# Direct Venting from interior wall



## philshevlin (Nov 18, 2011)

I was hoping to add a NG fireplace to an interior wall about 6-8 feet from an outside wall.  I cannot go through the ceiling.  I know this is a rather general question, but I was hoping for some tips, pointers or suggestions.

I will be doing the job myself.  This is my first fireplace. I understand the concept of the venting, but have never worked with it.

Thanks!
Phil


----------



## DAKSY (Nov 18, 2011)

You will have to decide which unit you're going to get before we can tell you EXACTLY
how to vent it. Every unit has it's own venting charts in the respective install manual. 
Not all are the same, but, basically, you'll hafta top vent for "x" height add a 90 degree
(or two 45 degree) elbow(s) & run horizontally to the cap. The horizontal run may require
an upwards pitch TOWARDS the cap in order to vent correctly.
You will also have to refer to the venting manufacturer's requirements as to the clearances 
allowed above, below & to either side of the vent. That will tell you how close to a wall 
& ceiling you can be & how close you can box it in if you're going to hide the horizontal 
run behind a soffit. You will also have to decide whether you're going to bump it into the room 
or flush with the wall in the room - bumping it into the room on the other side of the wall.
Flush with the wall allows you to "hide" the venting in the room behind & gives you both a
cleaner look in the room where the fireplace is & doesn't cut down on the living space. 
Like I said above, you have to research the available products & decide on which unit 
will work best for your situation. Only then can we give you a more detailed plan of attack.


----------



## philshevlin (Nov 18, 2011)

Thanks!  As for the unit I was looking for anything that was the most flexible or -- better yet -- designed for my situation.

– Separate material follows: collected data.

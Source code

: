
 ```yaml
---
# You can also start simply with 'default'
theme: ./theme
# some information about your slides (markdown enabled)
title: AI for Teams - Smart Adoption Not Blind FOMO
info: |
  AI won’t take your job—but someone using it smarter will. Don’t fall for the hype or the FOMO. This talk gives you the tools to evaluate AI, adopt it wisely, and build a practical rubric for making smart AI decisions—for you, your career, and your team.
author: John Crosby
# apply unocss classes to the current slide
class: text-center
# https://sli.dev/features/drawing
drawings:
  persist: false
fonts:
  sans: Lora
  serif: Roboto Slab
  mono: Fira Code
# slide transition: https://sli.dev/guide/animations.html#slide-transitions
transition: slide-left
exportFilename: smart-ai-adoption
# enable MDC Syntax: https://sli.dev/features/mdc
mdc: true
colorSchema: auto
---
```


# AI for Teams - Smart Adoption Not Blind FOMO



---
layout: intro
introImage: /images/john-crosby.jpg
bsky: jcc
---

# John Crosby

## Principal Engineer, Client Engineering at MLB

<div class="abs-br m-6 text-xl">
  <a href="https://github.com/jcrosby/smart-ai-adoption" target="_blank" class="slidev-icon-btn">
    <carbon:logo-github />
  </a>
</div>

I'm in the planning stages right now.  The wall is straight/flush.  It looks like I may have to build a "false" partition between the fireplace and the outside wall to hide all the venting behind.  I was trying to see if I could avoid that. 

Roughly speaking, how large of an opening -- behind the wall -- is needed for the venting?


----------



## philshevlin (Nov 18, 2011)

This photo may help explain my situation.  This would work, but I prefer to keep the look symmetrical.


----------



## DAKSY (Nov 18, 2011)

If you're using Simpson DV, you'll have either a 6-5/8" OD or an 8-5/8" OD.
Side & bottom clearances to combustibles are 1". Top clearance is 3", or at least it WAS the
last time I installed in a situation like yours. Fire-rated sheet rock is not required.


----------



## philshevlin (Nov 18, 2011)

Thanks!

Then maybe matching bookcases to each side can be used to hide the plumbing.


----------